An analysis report by Anand Rathi maintained that early onset of monsoon could be a drag for a few manufacturers of summer range with heavy exposure to these segments. The brokerage firm said that the monsoon has rekindled optimism among FMCG companies, particularly those eyeing rural demand growth on expectations of better crop yields and improved liquidity in these areas. However, for beverage manufacturers, air-conditioner makers, and other summer product companies, the cooler-than-expected weather has dampened summer demand which has led to unsold inventory and missed sales targets. 

With the thunderstorms and rains being experienced in May, Nuvama said, “Companies are cutting production of summer products such as ACs, beverages and talcum powders by up to 25 per cent due to weak sales and excess inventory, following unexpected weather changes and an early monsoon forecast.” 

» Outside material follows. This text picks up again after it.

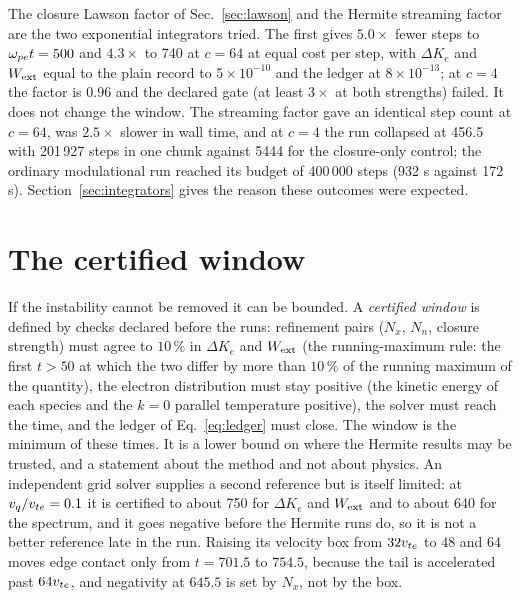 The closure Lawson factor of Sec.~\ref{sec:lawson} and the Hermite streaming factor are the two exponential integrators tried. The first gives $5.0\times$ fewer steps to $\wpe t=500$ and $4.3\times$ to 740 at $c=64$ at equal cost per step, with $\Delta K_e$ and $\Wext$ equal to the plain record to $5\times10^{-10}$ and the ledger at $8\times10^{-13}$; at $c=4$ the factor is $0.96$ and the declared gate (at least $3\times$ at both strengths) failed. It does not change the window. The streaming factor gave an identical step count at $c=64$, was $2.5\times$ slower in wall time, and at $c=4$ the run collapsed at 456.5 with 201\,927 steps in one chunk against 5444 for the closure-only control; the ordinary modulational run reached its budget of 400\,000 steps (932 s against 172 s). Section~\ref{sec:integrators} gives the reason these outcomes were expected.

\section{The certified window}\label{sec:windows}

If the instability cannot be removed it can be bounded. A \emph{certified window} is defined by checks declared before the runs: refinement pairs ($N_x$, $N_n$, closure strength) must agree to $10\,\%$ in $\Delta K_e$ and $\Wext$ (the running-maximum rule: the first $t>50$ at which the two differ by more than $10\,\%$ of the running maximum of the quantity), the electron distribution must stay positive (the kinetic energy of each species and the $k=0$ parallel temperature positive), the solver must reach the time, and the ledger of Eq.~\eqref{eq:ledger} must close. The window is the minimum of these times. It is a lower bound on where the Hermite results may be trusted, and a statement about the method and not about physics. An independent grid solver supplies a second reference but is itself limited: at $\vq=0.1$ it is certified to about 750 for $\Delta K_e$ and $\Wext$ and to about 640 for the spectrum, and it goes negative before the Hermite runs do, so it is not a better reference late in the run. Raising its velocity box from $32\vte$ to $48$ and $64$ moves edge contact only from $t=701.5$ to $754.5$, because the tail is accelerated past $64\vte$, and negativity at $645.5$ is set by $N_x$, not by the box.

Overall sales in April-May, it added, have slid 10-15 per cent on-year. Specific to ice creams, sales dropped by up to 10 per cent, particularly in the southern and western regions of the country. This is expected to impact summer sales over H1FY26, Nuvama said. 

Meanwhile, the arrival of early monsoon is expected to boost consumption of soaps, shampoos and packaged foods in rural areas, which are outgrowing urban. Furthermore, per the Nuvama report, demand for decorative paints is likely to remain subdued in H1FY26 due to an earlier-than-expected monsoon. “It is largely a case of deferred demand rather than lost demand,” it said. 

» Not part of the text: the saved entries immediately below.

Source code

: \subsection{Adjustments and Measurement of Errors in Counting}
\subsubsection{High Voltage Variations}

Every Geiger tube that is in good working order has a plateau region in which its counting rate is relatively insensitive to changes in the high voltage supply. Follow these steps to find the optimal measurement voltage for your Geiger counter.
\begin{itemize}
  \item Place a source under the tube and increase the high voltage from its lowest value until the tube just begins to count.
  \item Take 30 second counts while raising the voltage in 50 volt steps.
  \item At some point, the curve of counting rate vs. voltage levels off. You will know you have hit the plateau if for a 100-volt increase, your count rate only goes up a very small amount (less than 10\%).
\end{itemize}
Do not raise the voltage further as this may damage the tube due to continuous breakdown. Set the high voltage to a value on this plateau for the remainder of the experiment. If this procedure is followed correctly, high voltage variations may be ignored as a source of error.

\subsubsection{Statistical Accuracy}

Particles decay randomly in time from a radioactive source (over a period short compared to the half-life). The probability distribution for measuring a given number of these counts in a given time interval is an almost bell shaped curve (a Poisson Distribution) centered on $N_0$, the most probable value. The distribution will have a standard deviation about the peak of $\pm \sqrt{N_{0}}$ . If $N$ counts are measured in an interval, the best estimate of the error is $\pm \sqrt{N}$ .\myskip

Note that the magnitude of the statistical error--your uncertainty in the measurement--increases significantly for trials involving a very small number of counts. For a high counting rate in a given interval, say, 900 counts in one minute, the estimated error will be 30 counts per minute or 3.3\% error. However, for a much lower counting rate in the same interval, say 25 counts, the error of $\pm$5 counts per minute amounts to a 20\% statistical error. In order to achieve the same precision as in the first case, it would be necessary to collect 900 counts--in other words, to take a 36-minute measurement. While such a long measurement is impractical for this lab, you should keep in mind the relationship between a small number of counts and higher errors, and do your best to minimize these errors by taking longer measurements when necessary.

In contrast, companies such as Varun Beverages, Emami, United Breweries and Tata Consumer face time sensitive summer demand, which, once missed, is difficult to recover.

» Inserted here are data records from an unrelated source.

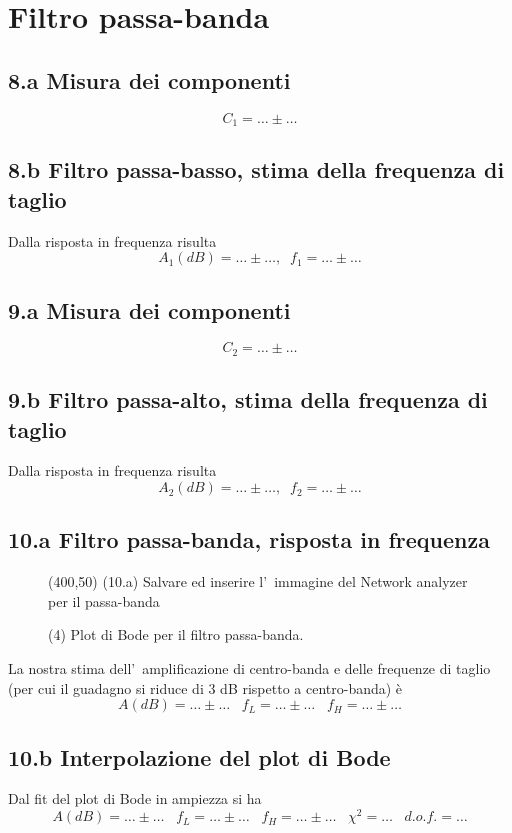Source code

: \documentclass[10pt,a4paper]{article}
\begin{document}
\section*{Filtro passa-banda}

\subsection*{8.a Misura dei componenti}
\[ 
C_1 = \ldots\pm \ldots
\]

\subsection*{8.b Filtro passa-basso, stima della frequenza di taglio}
Dalla risposta in frequenza risulta
\[
A_1(dB) = \ldots \pm \ldots,\;\;f_1 = \ldots\pm \ldots
\]

\subsection*{9.a Misura dei componenti}
\[ 
C_2 = \ldots\pm \ldots
\]

\subsection*{9.b Filtro passa-alto, stima della frequenza di taglio}
Dalla risposta in frequenza risulta
\[
A_2(dB) = \ldots \pm \ldots,\;\;f_2 = \ldots\pm \ldots
\]

\subsection*{10.a Filtro passa-banda, risposta in frequenza}
\begin{figure}[h]
\centering
\framebox(400,50){ (10.a) Salvare ed inserire l'~immagine del Network analyzer per il passa-banda}
\caption{(4) Plot di Bode per il filtro passa-banda.}
\end{figure}
La nostra stima dell'~amplificazione di centro-banda e delle frequenze di taglio (per cui il guadagno si riduce di 3 dB rispetto a centro-banda) \`e
\[
A(dB) = \ldots\pm \ldots \;\;\;f_{L} = \ldots\pm \ldots\;\;\;f_{H} = \ldots\pm \ldots
\]

\subsection*{10.b Interpolazione del plot di Bode}
Dal fit del plot di Bode in ampiezza si ha
\[
A(dB) = \ldots\pm \ldots \;\;\;f_{L} = \ldots\pm \ldots\;\;\;f_{H} = \ldots\pm \ldots\;\;\;\chi^2 = \ldots\;\;\; d.o.f.= \ldots
\]
\end{document}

Volume growth slows, but pricing supports value expansion

While weather remains a key disruptor, performance in Q4FY25 shows other dynamics at play. During Q4FY25, according to Anand Rathi, the FMCG sector’s value growth stood at 10.7 per cent on-year which was marginally better than the 10.6 per cent reported in Q3. However, volume growth slowed to 5.1 per cent from 7.1 per cent a quarter earlier. The difference, it added, was made up by pricing growth, which rose to 5.6 per cent from 3.3 per cent. Interestingly, unit sales outpaced volume growth, indicating a clear consumer tilt towards smaller pack sizes—likely a response to inflation and tighter budgets.

In terms of regions, rural markets grew much faster than urban ones for the fourth quarter in a row, with rural volumes rising 8.4 per cent, almost four times more than urban growth of 2.6 per cent. Most companies are seeing better demand in rural areas, while urban markets remain slow but are expected to improve gradually.

Digital channels shine

FMCG companies, meanwhile, are seeing growing traction from e-commerce and quick-commerce (Q-commerce) platforms. As per Nielsen data, e-commerce sales grew by 40 per cent on-year in Q4 in the top eight metro cities, outpacing modern trade and traditional retail. This shift is prompting companies to introduce digital-first, premium, and customized products that cater to evolving consumer preferences in online channels.

Growth outlook

Anand Rathi reviewed 11 FMCG companies that showcased Q4 revenue growth of 6 per cent, up from 4 per cent in Q3 and around 5 per cent in FY24. Most companies, it added, are hopeful about stronger growth ahead, driven by rising rural demand, wider distribution, and new product launches. FMCG revenue growth is expected to gradually improve to 8 per cent in FY26, mainly due to higher volumes. While urban demand is still slow but may pick up from Q2FY26. 

In the discretionary segment, Q4 revenue for paint companies fell 1 per cent which is forecasted to register 8 per cent growth in FY26. Alcobev firms, which saw a 11 per cent growth in Q4 is expected to grow by 11 per cent in FY26.